Tous ces arguments font dire aux 2500 membres de MCRP que la volonté de donner accès aux meilleurs soins ne se résume pas au financement, quoi qu’en dise le groupe de travail présidé par Claude Castonguay. « Le groupe Castonguay se penche sur le financement comme s’il fallait continuer de financer le système tel qu’il est et faire une projection dans l’avenir des coûts en fonction de la façon dont le système fonctionne aujourd’hui. Ça n’a pas de sens. Il faut innover à l’intérieur du système et, ce faisant, on changera enfin de paradigme », croit le D rTurcotte.

Sur ce point, le Québec ne part pas de zéro. Déjà plusieurs projets apparaissent timidement. Comme ce projet intégré de suivi des patients lavallois souffrant d’une maladie pulmonaire chronique présenté hier au colloque. Là-bas, l’accent a été mis sur la multidisciplinarité. « Tous les professionnels ont désormais accès au même dossier et le patient voit son médecin lorsque les membres de l’équipe jugent que c’est le bon moment. Cela veut dire que le médecin est là sur demande et non plus selon un calendrier fixe qui ne tient pas compte du travail des autres professionnels ni de l’évolution de la maladie. »

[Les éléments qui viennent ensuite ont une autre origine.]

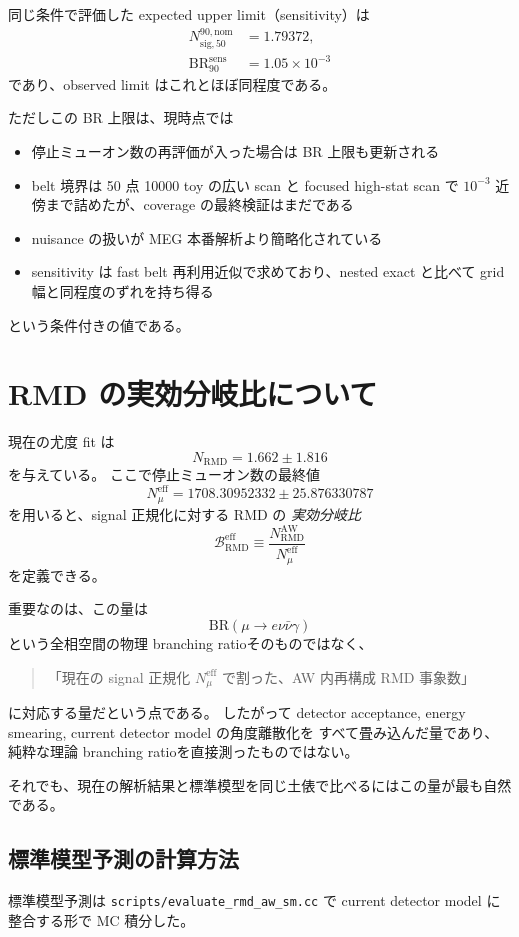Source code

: \documentclass[a4paper,11pt]{jsarticle}
\begin{document}
同じ条件で評価した expected upper limit（sensitivity）は
\begin{align}
N_{\mathrm{sig},50}^{90,\mathrm{nom}} &= 1.79372,\\
\mathrm{BR}_{90}^{\mathrm{sens}} &= 1.05\times 10^{-3}
\end{align}
であり、observed limit はこれとほぼ同程度である。

ただしこの BR 上限は、現時点では
\begin{itemize}
  \item 停止ミューオン数の再評価が入った場合は BR 上限も更新される
  \item belt 境界は 50 点 10000 toy の広い scan と focused high-stat scan で \(10^{-3}\) 近傍まで詰めたが、coverage の最終検証はまだである
  \item nuisance の扱いが MEG 本番解析より簡略化されている
  \item sensitivity は fast belt 再利用近似で求めており、nested exact と比べて grid 幅と同程度のずれを持ち得る
\end{itemize}
という条件付きの値である。

\section{RMD の実効分岐比について}
現在の尤度 fit は
\[
N_{\mathrm{RMD}} = 1.662 \pm 1.816
\]
を与えている。
ここで停止ミューオン数の最終値
\[
N_{\mu}^{\mathrm{eff}} = 1708.30952332 \pm 25.876330787
\]
を用いると、signal 正規化に対する RMD の
\emph{実効分岐比}
\begin{equation}
\mathcal{B}_{\mathrm{RMD}}^{\mathrm{eff}}
\equiv
\frac{N_{\mathrm{RMD}}^{\mathrm{AW}}}{N_{\mu}^{\mathrm{eff}}}
\end{equation}
を定義できる。

重要なのは、この量は
\[
\mathrm{BR}(\mu\to e\nu\bar{\nu}\gamma)
\]
という全相空間の物理 branching ratioそのものではなく、
\begin{quote}
「現在の signal 正規化 \(N_\mu^{\mathrm{eff}}\) で割った、AW 内再構成 RMD 事象数」
\end{quote}
に対応する量だという点である。
したがって detector acceptance, energy smearing, current detector model の角度離散化を
すべて畳み込んだ量であり、純粋な理論 branching ratioを直接測ったものではない。

それでも、現在の解析結果と標準模型を同じ土俵で比べるにはこの量が最も自然である。

\subsection{標準模型予測の計算方法}
標準模型予測は
\texttt{scripts/evaluate\_rmd\_aw\_sm.cc}
で current detector model に整合する形で MC 積分した。
\end{document}
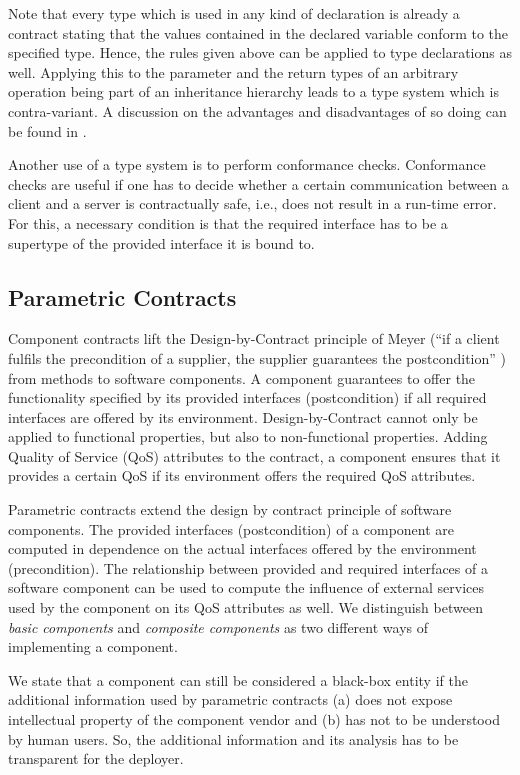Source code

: Note that every type which is used in any kind of declaration is already a contract stating that the values contained in the declared variable conform to the specified type. Hence, the rules given above can be applied to type declarations as well. Applying this to the parameter and the return types of an arbitrary operation being part of an inheritance hierarchy leads to a type system which is contra-variant. A discussion on the advantages and disadvantages of so doing can be found in \cite[p. 628ff]{meyer1997a}.

Another use of a type system is to perform conformance checks. Conformance checks are useful if one has to decide whether a certain communication between a client and a server is contractually safe, i.e., does not result in a run-time error. For this, a necessary condition is that the required interface has to be a supertype of the provided interface it is bound to. 

\subsection{Parametric Contracts}

Component contracts lift the Design-by-Contract principle of Meyer (``if a
client fulfils the precondition of a supplier, the supplier guarantees the
postcondition'' \cite{meyer1992a}) from methods to software components. A
component guarantees to offer the functionality specified by its provided
interfaces (postcondition) if all required interfaces are offered by its
environment. Design-by-Contract cannot only be applied to
functional properties, but also to non-functional properties. Adding Quality of
Service (QoS) attributes to the contract, a component ensures that it
provides a certain QoS if its environment offers the required QoS attributes. 

Parametric contracts \cite{reussner2002c} extend the design by contract
principle of software components. The provided interfaces (postcondition) of a
component are computed in dependence on the actual interfaces offered by the
environment (precondition). The relationship between provided and required
interfaces of a software component can be used to compute the influence of
external services used by the component on its QoS attributes as well. We
distinguish between \emph{basic components} and \emph{composite components} as
two different ways of implementing a component.

We state that a component can still be considered a black-box entity if the
additional information used by parametric contracts (a) does not expose
intellectual property of the component vendor and (b) has not to be understood
by human users. So, the additional information and its analysis has to be
transparent for the deployer.

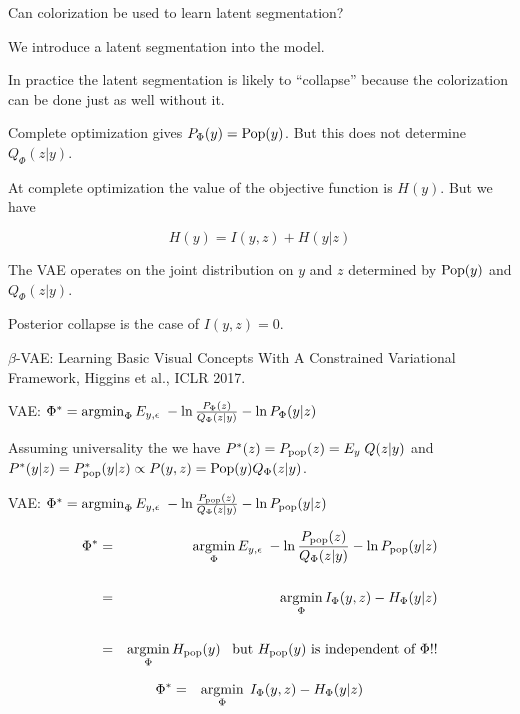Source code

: {\vfill
Can colorization be used to learn latent segmentation?

\vfill
We introduce a latent segmentation into the model.

\vfill
In practice the latent segmentation is likely to ``collapse'' because the colorization can be done just as well without it.



\vfill
Complete optimization gives $P_\Phi(y) = \mathrm{Pop}(y)$.  But this does not determine $Q_\Phi(z|y)$.

\vfill
At complete optimization the value of the objective function is $H(y)$.  But we have

\vfill
$$H(y) = I(y,z) +       H(y|z)$$

\vfill
The VAE operates on the joint distribution on $y$ and $z$ determined by $\mathrm{Pop}(y)$ and $Q_\Phi(z|y)$.

\vfill
Posterior collapse is the case of $I(y,z) = 0$.


$\beta$-VAE: Learning Basic Visual Concepts With A
Constrained Variational Framework, Higgins et al., ICLR 2017.

\vfill
VAE: $\Phi^* = \operatorname*{argmin}_\Phi E_{y,\epsilon}\;-\ln \frac{P_\Phi(z)}{Q_\Phi(z|y)} - \ln P_\Phi(y|z)$

\vfill
Assuming universality the we have $P^*(z) = P_{\mathrm{pop}}(z) = E_y \;Q(z|y)$ and $P^*(y|z) = P^*_{\mathrm{pop}}(y|z) \propto P(y,z) = \mathrm{Pop}(y)Q_\Phi(z|y)$.

\vfill
VAE: $\Phi^* = \operatorname*{argmin}_\Phi E_{y,\epsilon}\;-\ln \frac{P_{\mathrm{pop}}(z)}{Q_\Phi(z|y)} - \ln P_{\mathrm{pop}}(y|z)$


\begin{eqnarray*}
\Phi^* & = & \operatorname*{argmin}_\Phi E_{y,\epsilon}\;-\ln \frac{P_{\mathrm{pop}}(z)}{Q_\Phi(z|y)} - \ln P_{\mathrm{pop}}(y|z) \\
\\
& = & \operatorname*{argmin}_\Phi I_\Phi(y,z) - H_\Phi(y|z) \\
\\
& = & \operatorname*{argmin}_\Phi H_{\mathrm{pop}}(y)\;\;\;\mbox{but $H_{\mathrm{pop}}(y)$ is independent of $\Phi$!!}
\end{eqnarray*}


\begin{eqnarray*}
\Phi^* & = & \operatorname*{argmin}_\Phi \; I_\Phi(y,z) - H_\Phi(y|z)
\end{eqnarray*}

}
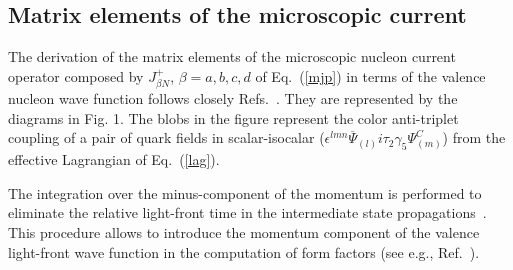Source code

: \documentclass[preprint,aps,showpacs,floatfix]{revtex4}
\begin{document}
\begin{appendix}

\section{Matrix elements of the microscopic current}
\label{appendix}

The derivation of the matrix elements  of the microscopic nucleon
current operator composed by $J^+_{\beta N}$, $\beta=a,b,c,d$ of
Eq.~(\ref{mjp}) in terms of the valence nucleon wave function
follows closely Refs.~\cite{afsbw}. They are represented by the
diagrams in Fig. 1. The blobs in the figure
represent the color anti-triplet coupling of a pair of quark
fields in scalar-isocalar ($\epsilon^{lmn} \overline{\Psi}_{(l)}
i\tau _2\gamma _5\Psi_{(m)}^C$) from the effective Lagrangian of
Eq.~(\ref{lag}).

The integration over the minus-component of the momentum is   
performed to eliminate the relative light-front time in the
intermediate state propagations~\cite{sales00,tob92,Ji:1998hx}. 
This procedure allows to introduce the momentum component of the valence
light-front wave function in the computation of form factors 
(see e.g., Ref.~\cite{tob92}). 


\end{appendix}
\end{document}
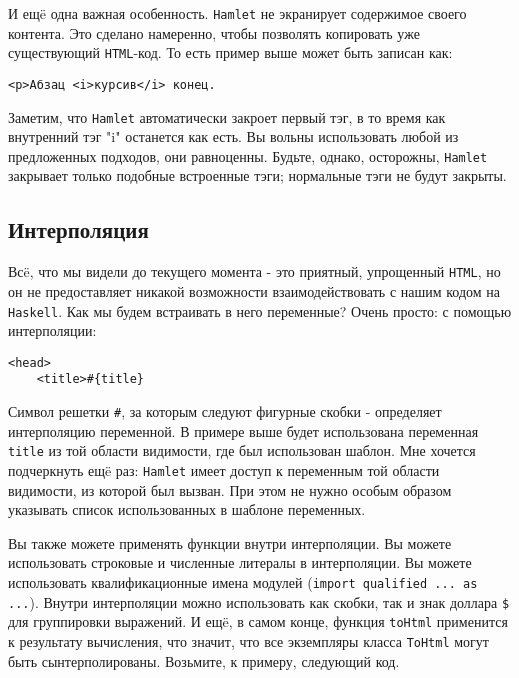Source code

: И ещë одна важная особенность. \texttt{Hamlet} не экранирует содержимое своего контента.
Это сделано намеренно, чтобы позволять копировать уже существующий \texttt{HTML}-код.
То есть пример выше может быть записан как:
\begin{lstlisting}
<p>Абзац <i>курсив</i> конец.
\end{lstlisting}

Заметим, что \texttt{Hamlet} автоматически закроет первый тэг, в то время как внутренний
тэг "i" останется как есть. Вы вольны использовать любой из предложенных
подходов, они равноценны. Будьте, однако, осторожны, \texttt{Hamlet} закрывает только
подобные встроенные тэги; нормальные тэги не будут закрыты.

\subsection{Интерполяция}
Всë, что мы видели до текущего момента - это приятный, упрощенный \texttt{HTML}, но он
не предоставляет никакой возможности взаимодействовать с нашим кодом на \texttt{Haskell}.
Как мы будем встраивать в него переменные? Очень просто: с помощью интерполяции:

\begin{lstlisting}
<head>
    <title>#{title}
\end{lstlisting}

Символ решетки \verb'#', за которым следуют фигурные скобки - определяет интерполяцию
переменной. В примере выше будет использована переменная \lstinline!title! из той
области видимости, где был использован шаблон. Мне хочется подчеркнуть ещë раз:
\texttt{Hamlet} имеет доступ к переменным той области видимости, из которой был вызван.
При этом не нужно особым образом указывать список использованных в шаблоне переменных.

Вы также можете применять функции внутри интерполяции. Вы можете использовать
строковые и численные литералы в интерполяции. Вы можете использовать 
квалификационные имена модулей (\lstinline!import qualified ... as ...!). Внутри
интерполяции можно использовать как скобки, так и знак доллара \texttt{\$}
для группировки выражений. И ещë, в самом конце, функция \lstinline!toHtml!
применится к результату вычисления, что значит, что все экземпляры класса 
\lstinline!ToHtml! могут быть сынтерполированы. Возьмите, к примеру, следующий код.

Bien sûr, son regroupement est conscient que de tels changements ne se feront pas sans réinvestissement massif. Il leur paraît toutefois clair que cet argent doit aller dans les coffres du réseau public et non pas dans ceux des cliniques privées. « Utiliser les fonds publics pour soutenir un marché concurrentiel de soins de santé à but lucratif minerait nos efforts, au détriment de la grande majorité de nos patient s», a conclu la présidente de MCRP, la D reDanielle Martin.